VueScan Standard Keeps Older Scanners Humming
Monday, October 19, 2009; 12:19 AM
Years ago, flatbed scanners reached a level of quality that made them "keepers." No matter how enticing marketing makes the new models sound, the older scanners still produce good to excellent quality images and text. The problem is that many of those scanners are now little more than doorstops, because their manufacturers didn't update the scanners' drivers for the newer operating systems, such as Vista, Windows 7 or Mac OSX. Enter Hamrick Software, and their VueScan program. Even if you don't have an updated driver for your old scanner, VueScan Standard ($40, watermarked demo) can make it work, and work well, on whatever operating system you have.
VueScan?s Advance interface is broken up into six tabs, each of which offers a wide variety of options for tweaking the quality, color, and dynamic range of your scans.>
VueScan Standard offers two interfaces: "Guide Me" and Advanced. Guide Me is a wizard that steps you through the choices you need to make for a basic, unedited scan. The first window defines the purpose of your scan: Scan to File or Copy to Printer. Then, you choose between using the scanner as a Flatbed (for prints) or Transparency (for slides). Media may be Color Photo, B&W Photo, Line Art, Text, Magazine or Newspaper. And Scan Quality is defined by output: E-mail, Web, Print, Edit, or Archive. The wizard then instructs you to place the original on the scanner, and it creates a preview, which you may rotate, crop manually or have the software do an auto crop. The last step is the final scan, which you are prompted to save to your computer.
Whereas "Guide Me" does a decent job with default settings, the Advanced interface gives you all the tools for tweaking the scan to your heart's content. It's broken up into six tabs--Input, Crop, Filter, Color, Output and Preferences--each of which has a bevy of controls. For instance, you can set precise scan and preview resolutions and dimensions, edit color and brightness with a variety of different sliders and checkmark options, choose among four filters (Restore Colors, Restore Fading, Grain Reduction and Sharpen), and select file format (JPEG, TIFF, PDF or OCR Text File). If you're scanning several originals at once, the Multi-Crop function can define the number of separate files to create, using manual or auto controls.
Unfortunately, the Advanced interface doesn't always conform to standards set by other scanner software over the years, and understanding the nomenclature can be as much a challenge to experienced users as novices. Still, VueScan offers an impressive depth of features and controls, and the quality of the images or text you can get with them is potentially quite high--once you gain control over all the parameters and options.

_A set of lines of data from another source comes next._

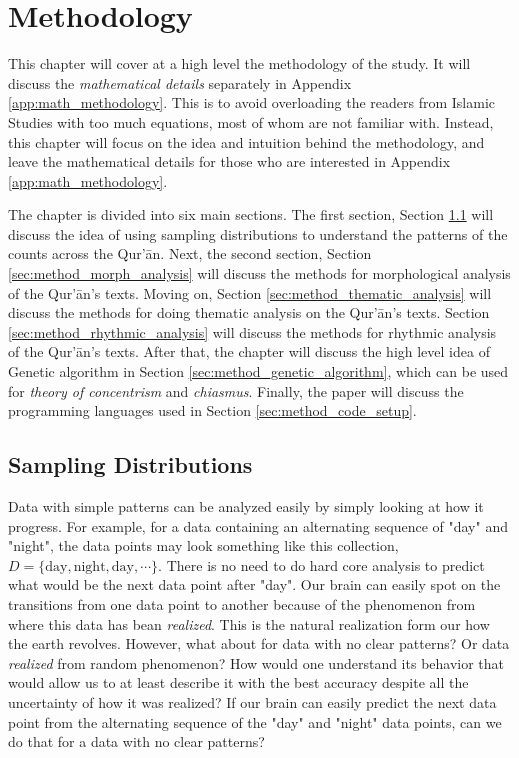 \chapter{Methodology}\label{ch:methodology}
This chapter will cover at a high level the methodology of the study. It will discuss the \textit{mathematical details} separately in Appendix \ref{app:math_methodology}. This is to avoid overloading the readers from Islamic Studies with too much equations, most of whom are not familiar with. Instead, this chapter will focus on the idea and intuition behind the methodology, and leave the mathematical details for those who are interested in Appendix \ref{app:math_methodology}.

The chapter is divided into six main sections. The first section, Section \ref{sec:method_prob_distribution} will discuss the idea of using sampling distributions to understand the patterns of the   counts across the Qur'\=an. Next, the second section, Section \ref{sec:method_morph_analysis} will discuss the methods for morphological analysis of the Qur'\=an's texts. Moving on, Section \ref{sec:method_thematic_analysis} will discuss the methods for doing thematic analysis on the Qur'\=an's texts. Section \ref{sec:method_rhythmic_analysis} will discuss the methods for rhythmic analysis of the Qur'\=an's texts. After that, the chapter will discuss the high level idea of Genetic algorithm in Section \ref{sec:method_genetic_algorithm}, which can be used for \textit{theory of concentrism} and \textit{chiasmus}. Finally, the paper will discuss the programming languages used in Section \ref{sec:method_code_setup}.
\section{Sampling Distributions}\label{sec:method_prob_distribution}
Data with simple patterns can be analyzed easily by simply looking at how it progress. For example, for a data containing an alternating sequence of "day" and "night", the data points may look something like this collection, $D=\{\text{day}, \text{night}, \text{day}, \cdots\}$. There is no need to do hard core analysis to predict what would be the next data point after "day". Our brain can easily spot on the transitions from one data point to another because of the phenomenon from where this data has bean \textit{realized}. This is the natural realization form our how the earth revolves. However, what about for data with no clear patterns? Or data \textit{realized} from random phenomenon? How would one understand its behavior that would allow us to at least describe it with the best accuracy despite all the uncertainty of how it was realized? If our brain can easily predict the next data point from the alternating sequence of the "day" and "night" data points, can we do that for a data with no clear patterns? 

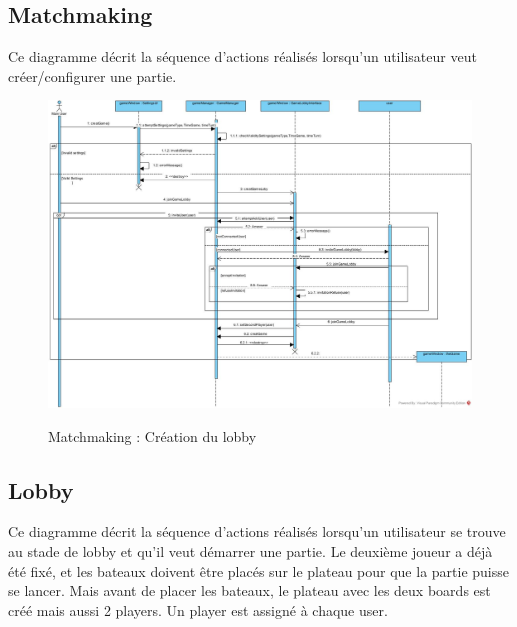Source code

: \documentclass[../design_fonctionnement_sys.tex]{subfiles}
\begin{document}
\newpage

\subsection{Matchmaking}
Ce diagramme décrit la séquence d'actions réalisés lorsqu'un utilisateur veut créer/configurer une partie.

\begin{figure}[H]
    \centering
    \includegraphics[scale=0.3]{img_design/PreLoby.jpg}
    \label{fig:seq_match_client}
    \caption{Matchmaking : Création du lobby}
\end{figure}

\newpage

\subsection{Lobby}
Ce diagramme décrit la séquence d'actions réalisés lorsqu'un utilisateur se trouve au stade de lobby et qu'il veut démarrer une partie.
Le deuxième joueur a déjà été fixé, et les bateaux doivent être placés sur le plateau pour que la partie puisse se lancer.
Mais avant de placer les bateaux, le plateau avec les deux boards est créé mais aussi 2 players. Un player est assigné à chaque user.
\end{document}
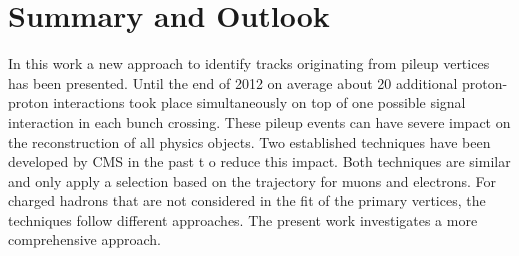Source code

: \chapter{Summary and Outlook \label{sec:SandO}}

In this work a new approach to identify tracks originating from pileup vertices has been presented. Until the end of 2012 on average about 20 additional proton-proton interactions took place simultaneously on top of one possible signal interaction in each bunch crossing. These pileup events can have severe impact on the reconstruction of all physics objects. Two established techniques have been developed by CMS in the past t o reduce this impact. Both techniques are similar and only apply a selection based on the trajectory for muons and electrons. For charged hadrons that are not considered in the fit of the primary vertices, the techniques follow different approaches. The present work investigates a more comprehensive approach.

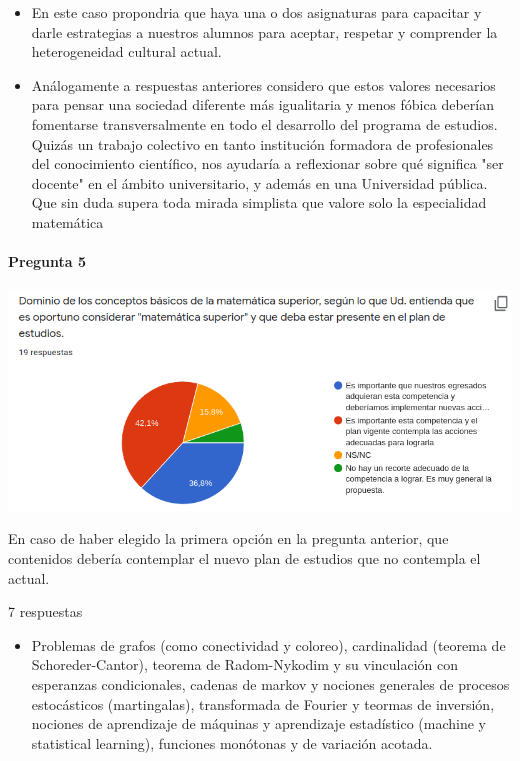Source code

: \documentclass[a4paper,10pt,BCOR10mm,oneside,headsepline]{scrbook}
\begin{document}
\begin{subappendices}
\begin{itemize}
\item En este caso propondria que haya una o dos asignaturas para capacitar y darle estrategias a nuestros alumnos para aceptar, respetar y comprender la heterogeneidad cultural actual.

\item Análogamente a  respuestas anteriores considero que estos valores necesarios para pensar una sociedad diferente más igualitaria y menos fóbica deberían fomentarse transversalmente en todo el desarrollo del programa de estudios. Quizás un trabajo colectivo en tanto institución formadora de profesionales del conocimiento científico, nos ayudaría a reflexionar sobre qué significa "ser docente" en el ámbito universitario, y además en una Universidad pública. Que sin duda supera toda mirada simplista que valore solo la especialidad matemática
\end{itemize}
 \paragraph{Pregunta 5}
\begin{center}
 
\includegraphics[scale=.9]{doc05.png}
 \end{center}
 En caso de haber elegido la primera opción en la pregunta anterior, que contenidos debería contemplar el nuevo plan de estudios que no contempla el actual. 
 
 7 respuestas
 \begin{itemize}
 \item Problemas de grafos (como conectividad y coloreo), cardinalidad (teorema de Schoreder-Cantor), teorema de Radom-Nykodim y su vinculación con esperanzas condicionales, cadenas de markov y nociones generales de procesos estocásticos (martingalas),  transformada de Fourier y teormas de inversión, nociones de aprendizaje de máquinas y aprendizaje estadístico (machine y statistical learning), funciones monótonas y de variación acotada.
 

\end{itemize}
\end{subappendices}
\end{document}
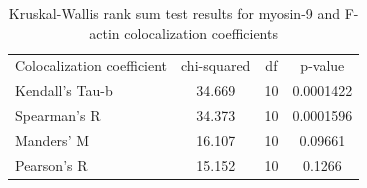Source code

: \documentclass[english,authoryear]{elsarticle}
\begin{document}
\begin{table} [h]
  \caption{Kruskal-Wallis rank sum test results for myosin-9 and F-actin colocalization coefficients}
  \label{tab1}
\centering
\begin{tabular}{l|ccc}
 Colocalization coefficient & chi-squared & df & p-value  \\
 Kendall's Tau-b & 34.669 & 10 & 0.0001422 \\
 Spearman's R & 34.373 & 10 &  0.0001596 \\
 Manders' M & 16.107 & 10 & 0.09661 \\
 Pearson's R & 15.152 & 10 & 0.1266

\end{tabular}
\end{table}
\end{document}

For even more control over color accuracy and quality, you might want to check out VueScan's Professional Edition ($80), which supports ICC profiles and color spaces, IT8 color calibration of your scanner, as well as scanning to RAW files and unlimited free upgrades to new versions. VueScan Standard Edition includes free upgrades to new versions of the software for one year.
If you really like your venerable flatbed scanner, and have no desire to discard it, VueScan can be your answer. But even if you have a scanner driver for the most recent operating system, you might want to check out VueScan; it could possibly improve the quality of your scans.